PORTLAND, Ore. (KOIN) — Portland City Commissioner Nick Fish announced on his Facebook page he’s been diagnosed with Bell’s Palsy.
“While it sounds awful, there is no cause for concern,” he wrote. “Bell’s Palsy is relatively rare (200,000 cases a year), treatable, and usually goes away in time.”
Fish, 58, said he began noticing symptoms Wednesday on the left side of his face. His mouth, he said, “feels like I just left the dentist after getting a big shot of novocaine.”
His doctor isn’t sure what triggered it, but Fish said he’s confident it won’t last long.
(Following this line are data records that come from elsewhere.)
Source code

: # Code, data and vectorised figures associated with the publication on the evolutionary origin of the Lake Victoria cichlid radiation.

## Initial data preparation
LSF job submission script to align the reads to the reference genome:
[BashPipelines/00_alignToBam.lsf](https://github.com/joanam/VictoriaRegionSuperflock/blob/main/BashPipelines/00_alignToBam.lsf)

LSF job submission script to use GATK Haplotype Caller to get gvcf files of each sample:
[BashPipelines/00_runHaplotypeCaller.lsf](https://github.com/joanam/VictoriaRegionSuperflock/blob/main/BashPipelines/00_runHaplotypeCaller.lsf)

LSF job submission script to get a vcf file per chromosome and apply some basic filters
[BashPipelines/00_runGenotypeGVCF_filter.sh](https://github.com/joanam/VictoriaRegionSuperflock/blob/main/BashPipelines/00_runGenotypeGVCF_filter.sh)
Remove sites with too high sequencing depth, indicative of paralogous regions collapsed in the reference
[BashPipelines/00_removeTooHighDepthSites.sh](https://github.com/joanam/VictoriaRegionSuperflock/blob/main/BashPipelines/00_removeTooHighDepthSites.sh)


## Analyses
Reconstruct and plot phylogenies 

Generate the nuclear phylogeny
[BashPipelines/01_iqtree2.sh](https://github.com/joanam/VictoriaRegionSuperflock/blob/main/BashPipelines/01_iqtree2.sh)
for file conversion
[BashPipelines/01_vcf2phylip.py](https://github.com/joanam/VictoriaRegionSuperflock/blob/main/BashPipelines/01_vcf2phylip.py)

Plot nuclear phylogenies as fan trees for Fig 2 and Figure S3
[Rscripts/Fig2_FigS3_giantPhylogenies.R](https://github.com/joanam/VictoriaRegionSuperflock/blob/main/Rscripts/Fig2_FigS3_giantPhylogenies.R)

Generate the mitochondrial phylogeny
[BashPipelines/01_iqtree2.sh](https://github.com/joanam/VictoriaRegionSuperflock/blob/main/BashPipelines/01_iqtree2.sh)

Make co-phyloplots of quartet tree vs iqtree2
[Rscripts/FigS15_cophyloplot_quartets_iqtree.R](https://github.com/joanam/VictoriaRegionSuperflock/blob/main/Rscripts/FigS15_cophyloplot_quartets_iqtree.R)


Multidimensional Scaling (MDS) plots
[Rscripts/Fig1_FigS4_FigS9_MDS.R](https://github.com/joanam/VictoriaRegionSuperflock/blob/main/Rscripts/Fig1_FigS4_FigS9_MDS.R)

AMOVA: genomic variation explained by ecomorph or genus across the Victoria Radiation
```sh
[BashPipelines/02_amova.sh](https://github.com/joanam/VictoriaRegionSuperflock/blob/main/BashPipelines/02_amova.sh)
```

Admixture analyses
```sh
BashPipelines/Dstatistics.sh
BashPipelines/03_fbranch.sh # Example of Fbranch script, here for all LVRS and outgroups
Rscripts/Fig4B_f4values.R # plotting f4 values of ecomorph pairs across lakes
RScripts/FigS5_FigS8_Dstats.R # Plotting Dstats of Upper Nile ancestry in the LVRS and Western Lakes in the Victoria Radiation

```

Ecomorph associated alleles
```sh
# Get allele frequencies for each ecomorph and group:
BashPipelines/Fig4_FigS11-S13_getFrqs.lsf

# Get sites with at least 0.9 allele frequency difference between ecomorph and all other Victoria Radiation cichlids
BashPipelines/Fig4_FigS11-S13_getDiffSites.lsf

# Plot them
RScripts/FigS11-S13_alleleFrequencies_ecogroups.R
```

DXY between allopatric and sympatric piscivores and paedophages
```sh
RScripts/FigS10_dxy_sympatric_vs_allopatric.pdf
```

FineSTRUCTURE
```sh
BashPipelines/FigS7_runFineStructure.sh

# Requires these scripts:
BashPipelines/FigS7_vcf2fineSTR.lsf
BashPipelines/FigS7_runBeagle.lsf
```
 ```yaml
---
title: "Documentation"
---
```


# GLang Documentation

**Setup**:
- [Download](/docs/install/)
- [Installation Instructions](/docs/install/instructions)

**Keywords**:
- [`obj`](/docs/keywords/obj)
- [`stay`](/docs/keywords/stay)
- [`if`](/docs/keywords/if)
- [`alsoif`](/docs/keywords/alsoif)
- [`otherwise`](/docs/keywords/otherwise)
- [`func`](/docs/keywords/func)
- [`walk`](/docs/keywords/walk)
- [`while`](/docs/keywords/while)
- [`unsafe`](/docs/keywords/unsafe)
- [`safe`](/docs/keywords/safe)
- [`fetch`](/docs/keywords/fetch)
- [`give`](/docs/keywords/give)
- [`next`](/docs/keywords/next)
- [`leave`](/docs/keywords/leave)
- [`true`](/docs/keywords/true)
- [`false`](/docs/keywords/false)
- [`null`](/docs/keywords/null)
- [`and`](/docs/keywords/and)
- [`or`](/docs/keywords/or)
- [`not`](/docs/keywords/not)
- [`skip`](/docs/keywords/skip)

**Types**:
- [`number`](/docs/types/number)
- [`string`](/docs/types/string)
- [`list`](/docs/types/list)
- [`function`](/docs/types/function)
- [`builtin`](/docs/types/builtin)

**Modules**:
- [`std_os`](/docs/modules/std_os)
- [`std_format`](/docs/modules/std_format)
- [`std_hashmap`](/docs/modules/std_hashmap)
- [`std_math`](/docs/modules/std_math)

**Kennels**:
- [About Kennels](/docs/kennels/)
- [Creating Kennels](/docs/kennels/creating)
He’s currently taking steroids for a week. He joked that means he can’t play pro football and that steroids can make people irritable. “Not me, of course. But just in case, apologies in advance.”
Fish was first elected to the Portland City Council in a special election in 2008, then re-elected in both 2010 and 2014. He is the commisioner in charge of the Portland Water Bureau and the Bureau of Environmental Services.
Among the celebrities who have been diagnosed with Bell’s Palsy at one point are Pierce Brosnan, Sylvester Stallone, Katie Holmes, Ralph Nader, and George Clooney.
“Bell’s palsy occurs when the nerve that controls the facial muscles is swollen, inflamed, or compressed, resulting in facial weakness or paralysis. Exactly what causes this damage, however, is unknown.
“Most scientists believe that a viral infection such as viral meningitis or the common cold sore virus—herpes simplex—causes the disorder. They believe that the facial nerve swells and becomes inflamed in reaction to the infection, causing pressure within the Fallopian canal and leading to ischemia (the restriction of blood and oxygen to the nerve cells). In some mild cases (where recovery is rapid), there is damage only to the myelin sheath of the nerve. The myelin sheath is the fatty covering-which acts as an insulator-on nerve fibers in the brain.”